=== Work to complete ===
Copy each entry below verbatim. Skip the pictures.

::::::

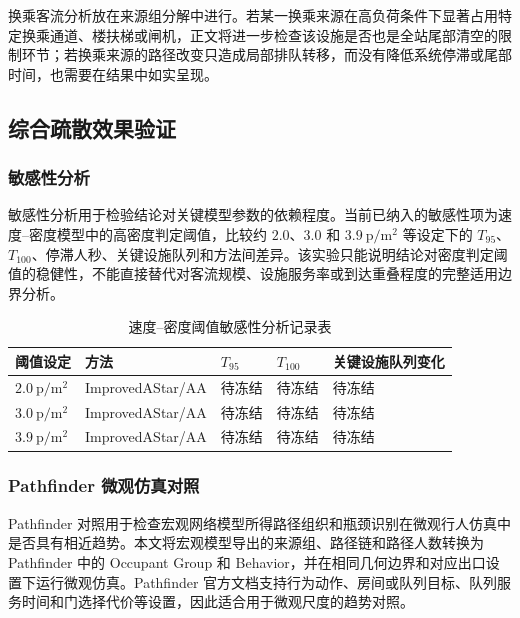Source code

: \documentclass[UTF8,a4paper,12pt]{ctexart}
\begin{document}
换乘客流分析放在来源组分解中进行。若某一换乘来源在高负荷条件下显著占用特定换乘通道、楼扶梯或闸机，正文将进一步检查该设施是否也是全站尾部清空的限制环节；若换乘来源的路径改变只造成局部排队转移，而没有降低系统停滞或尾部时间，也需要在结果中如实呈现。

\subsection{综合疏散效果验证}

\subsubsection{敏感性分析}

敏感性分析用于检验结论对关键模型参数的依赖程度。当前已纳入的敏感性项为速度--密度模型中的高密度判定阈值，比较约 \(2.0\)、\(3.0\) 和 \(3.9\ \mathrm{p/m^2}\) 等设定下的 \(T_{95}\)、\(T_{100}\)、停滞人秒、关键设施队列和方法间差异。该实验只能说明结论对密度判定阈值的稳健性，不能直接替代对客流规模、设施服务率或到达重叠程度的完整适用边界分析。

\begin{table}[htbp]
\centering
\caption{速度--密度阈值敏感性分析记录表}
\small
\begin{tabular}{p{}p{}p{}p{}p{}}
\toprule
阈值设定 & 方法 & \(T_{95}\) & \(T_{100}\) & 关键设施队列变化 \\
\midrule
\(2.0\ \mathrm{p/m^2}\) & ImprovedAStar/AA & 待冻结 & 待冻结 & 待冻结 \\
\(3.0\ \mathrm{p/m^2}\) & ImprovedAStar/AA & 待冻结 & 待冻结 & 待冻结 \\
\(3.9\ \mathrm{p/m^2}\) & ImprovedAStar/AA & 待冻结 & 待冻结 & 待冻结 \\
\bottomrule
\end{tabular}
\end{table}

\subsubsection{Pathfinder 微观仿真对照}

Pathfinder 对照用于检查宏观网络模型所得路径组织和瓶颈识别在微观行人仿真中是否具有相近趋势。本文将宏观模型导出的来源组、路径链和路径人数转换为 Pathfinder 中的 Occupant Group 和 Behavior，并在相同几何边界和对应出口设置下运行微观仿真。Pathfinder 官方文档支持行为动作、房间或队列目标、队列服务时间和门选择代价等设置，因此适合用于微观尺度的趋势对照。
\end{document}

::::::

=== Reply to the exercise ===
Source code

: \documentclass[UTF8,a4paper,12pt]{ctexart}
\begin{document}
换乘客流分析放在来源组分解中进行。若某一换乘来源在高负荷条件下显著占用特定换乘通道、楼扶梯或闸机，正文将进一步检查该设施是否也是全站尾部清空的限制环节；若换乘来源的路径改变只造成局部排队转移，而没有降低系统停滞或尾部时间，也需要在结果中如实呈现。

\subsection{综合疏散效果验证}

\subsubsection{敏感性分析}

敏感性分析用于检验结论对关键模型参数的依赖程度。当前已纳入的敏感性项为速度--密度模型中的高密度判定阈值，比较约 \(2.0\)、\(3.0\) 和 \(3.9\ \mathrm{p/m^2}\) 等设定下的 \(T_{95}\)、\(T_{100}\)、停滞人秒、关键设施队列和方法间差异。该实验只能说明结论对密度判定阈值的稳健性，不能直接替代对客流规模、设施服务率或到达重叠程度的完整适用边界分析。

\begin{table}[htbp]
\centering
\caption{速度--密度阈值敏感性分析记录表}
\small
\begin{tabular}{p{}p{}p{}p{}p{}}
\toprule
阈值设定 & 方法 & \(T_{95}\) & \(T_{100}\) & 关键设施队列变化 \\
\midrule
\(2.0\ \mathrm{p/m^2}\) & ImprovedAStar/AA & 待冻结 & 待冻结 & 待冻结 \\
\(3.0\ \mathrm{p/m^2}\) & ImprovedAStar/AA & 待冻结 & 待冻结 & 待冻结 \\
\(3.9\ \mathrm{p/m^2}\) & ImprovedAStar/AA & 待冻结 & 待冻结 & 待冻结 \\
\bottomrule
\end{tabular}
\end{table}

\subsubsection{Pathfinder 微观仿真对照}

Pathfinder 对照用于检查宏观网络模型所得路径组织和瓶颈识别在微观行人仿真中是否具有相近趋势。本文将宏观模型导出的来源组、路径链和路径人数转换为 Pathfinder 中的 Occupant Group 和 Behavior，并在相同几何边界和对应出口设置下运行微观仿真。Pathfinder 官方文档支持行为动作、房间或队列目标、队列服务时间和门选择代价等设置，因此适合用于微观尺度的趋势对照。
\end{document}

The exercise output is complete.